Normalisation des mesures de fluorescence et ligne de
base
Elle s’effectue à deux niveaux : 1) normalisation des
différences de mesures de fluorescence qui se produisent de cycle à
cycle ; 2) normalisation des différences de mesures de tube à
tube. Les variations dans le temps du signal mesuré pour un
échantillon donné sont le plus souvent causées par une dérive de la
lampe émettrice ou par une dégradation des fluorophores au cours de
la réaction PCR. Les variations tube à tube sont principalement
liées à des erreurs de pipettage, mais aussi à la non-uniformité de
l’illumination des échantillons et à la différence de
transmissibilité de la lumière au travers des capuchons optiques
fermant les tubes PCR. Afin de corriger cette variabilité des
mesures de fluorescence, source de bruit de fond, l’intensité de
fluorescence émise par le reporter est rapportée, soit à celle
émise par une référence passive (la référence passive étant un
fluorophore présent dans le milieu réactionnel mais inerte à la
réaction PCR comme le fluorophore ROXTM ou le
Texas-Red-XTM), soit à la fluorescence basale mesurée
dans chaque tube avant le démarrage de la réaction d’amplification
(normalisation dynamique tube par tube). Dans le cas du système des
sondes FRET en tandem, l’intensité du signal de fluorescence émis
par le fluorophore donneur (F1) est supposée rester relativement
constante au cours de l’amplification et sert de contrôle interne
pour normaliser l’émission de fluorescence par le fluorophore
accepteur (F2). Les valeurs mesurées relatives aux variations du
signal de fluorescence émis d’un cycle à un autre sont ainsi
exprimées en unités relatives de fluorescence (RFU :
relative fluorescence units).
Le fait de normaliser les mesures et de les exprimer en valeur
relative plutôt qu’absolue permet de définir une ligne de base (ou
bruit de fond) commune à toutes les cinétiques générées. La ligne
de base permet de caractériser et de corriger toute dérive de
fluorescence au cours de la réaction d’amplification. Dans le cas
d’une dérive de la ligne de base, cette dernière peut être calculée
comme étant la moyenne des intensités de fluorescence émise au
cours des premiers cycles (par défaut entre 3 et 18 cycles) ou
auto-ajustée au moyen d’un algorithme de calcul (droite des
moindres carrés).
Définition d’un seuil de fluorescence
La quantité de matrice initiale contenue dans un échantillon
n’est extrapolable qu’au cours de la phase exponentielle de la
cinétique d’amplification.
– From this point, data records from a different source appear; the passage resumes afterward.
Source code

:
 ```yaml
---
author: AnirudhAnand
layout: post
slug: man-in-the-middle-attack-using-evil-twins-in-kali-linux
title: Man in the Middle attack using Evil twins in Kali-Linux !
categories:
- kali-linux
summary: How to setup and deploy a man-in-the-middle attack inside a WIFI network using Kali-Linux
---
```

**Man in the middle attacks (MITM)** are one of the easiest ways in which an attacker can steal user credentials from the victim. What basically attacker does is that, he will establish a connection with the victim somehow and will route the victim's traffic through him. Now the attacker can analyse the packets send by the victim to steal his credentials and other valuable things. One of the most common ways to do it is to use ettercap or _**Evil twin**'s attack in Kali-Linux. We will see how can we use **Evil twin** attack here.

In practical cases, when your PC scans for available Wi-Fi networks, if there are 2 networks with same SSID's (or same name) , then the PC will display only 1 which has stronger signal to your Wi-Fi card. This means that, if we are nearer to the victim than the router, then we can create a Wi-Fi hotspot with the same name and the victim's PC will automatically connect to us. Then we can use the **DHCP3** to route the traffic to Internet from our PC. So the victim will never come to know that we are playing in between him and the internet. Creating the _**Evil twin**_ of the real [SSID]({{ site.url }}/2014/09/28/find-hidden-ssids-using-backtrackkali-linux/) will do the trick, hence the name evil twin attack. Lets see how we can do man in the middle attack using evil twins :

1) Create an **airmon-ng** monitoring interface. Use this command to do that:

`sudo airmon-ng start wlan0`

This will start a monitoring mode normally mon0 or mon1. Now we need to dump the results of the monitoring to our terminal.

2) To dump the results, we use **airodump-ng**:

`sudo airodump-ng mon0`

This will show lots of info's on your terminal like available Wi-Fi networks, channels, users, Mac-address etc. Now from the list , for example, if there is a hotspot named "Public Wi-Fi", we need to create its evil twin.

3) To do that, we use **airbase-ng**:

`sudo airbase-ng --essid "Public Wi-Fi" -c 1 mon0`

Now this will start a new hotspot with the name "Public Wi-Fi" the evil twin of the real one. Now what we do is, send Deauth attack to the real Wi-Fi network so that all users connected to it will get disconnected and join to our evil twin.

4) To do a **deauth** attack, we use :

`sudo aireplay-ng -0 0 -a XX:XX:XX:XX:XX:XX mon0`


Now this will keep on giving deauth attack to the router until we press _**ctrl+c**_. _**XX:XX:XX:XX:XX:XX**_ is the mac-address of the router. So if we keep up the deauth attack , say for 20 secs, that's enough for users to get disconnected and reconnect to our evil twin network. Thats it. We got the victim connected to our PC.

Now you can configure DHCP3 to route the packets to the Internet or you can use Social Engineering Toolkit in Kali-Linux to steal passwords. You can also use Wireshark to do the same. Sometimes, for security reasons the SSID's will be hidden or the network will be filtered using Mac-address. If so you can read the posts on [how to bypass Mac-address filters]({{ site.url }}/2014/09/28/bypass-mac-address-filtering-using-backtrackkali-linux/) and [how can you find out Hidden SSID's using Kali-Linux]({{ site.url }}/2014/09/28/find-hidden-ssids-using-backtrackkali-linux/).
La comparaison entre toutes les
cinétiques PCR produites n’est significative qu’après établissement
d’un seuil de fluorescence (ou ligne seuil) commun à toutes les
phases exponentielles. Le seuil de fluorescence correspond à une
intensité de fluorescence significativement plus grande que la
fluorescence de bruit de fond. Il est calculé comme étant une
fonction du bruit de fond. La ligne seuil peut aussi être établie
par l’utilisateur lui-même qui la définira comme étant une droite
parallèle à l’axe des abcisses et coupant toutes les cinétiques en
un point de leur phase exponentielle.
Détermination du cycle seuil
Selon le logiciel d’analyse équipant un appareil de PCR
quantitative en temps réel, plusieurs méthodologies ont été
développées pour déterminer le cycle seuil à partir de la courbe
cinétique RFU = f(n), n étant le nombre de cycles
d’amplification [33]. Le cycle seuil est le nombre fractionnaire de
cycles pour lequel l’intensité de la fluorescence émise a dépassé
une valeur statistiquement significative du bruit de fond. Dans la
méthode dite « du seuil » (threshold method), il
peut être défini comme étant le nombre de cycles correspondant au
point d’intersection de la courbe avec la ligne seuil établie. Dans
la méthode dite « des points ajustés » (fit points
method), la courbe cinétique est convertie en fonction
semi-logarithmique. Après exclusion des points non informatifs
(ligne de base et phase plateau), une droite de régression est
établie à partir des points restants qui sont ceux de la phase
exponentielle linéarisée. La valeur du cycle seuil correspondant à
une cinétique donnée est alors définie comme étant le point
d’intersection de la droite de régression avec la ligne seuil. Le
cycle seuil correspondant aussi au point de départ de la phase
exponentielle de la cinétique d’amplification par PCR, le calcul de
la valeur maximale de la dérivée seconde de la courbe
RFU = f(n) est une autre méthode de calcul du cycle
seuil.
Les systèmes de PCR quantitative en temps réel
Une instrumentation sophistiquée a été développée pour
capitaliser ces nouvelles approches de PCR quantitative. Les
appareils actuellement commercialisés peuvent être classés en deux
catégories. Les systèmes haut débit qui permettent le suivi
simultané d’au moins 96 réactions PCR sont les systèmes ABI
PrismTM 7000, 7700 et 7900 (Applied Biosystems),
l’iCyclerTM (Bio-Rad), le MX-4000TM
(Stratagene) et le DNA Engine OpticonTM (MJ Research).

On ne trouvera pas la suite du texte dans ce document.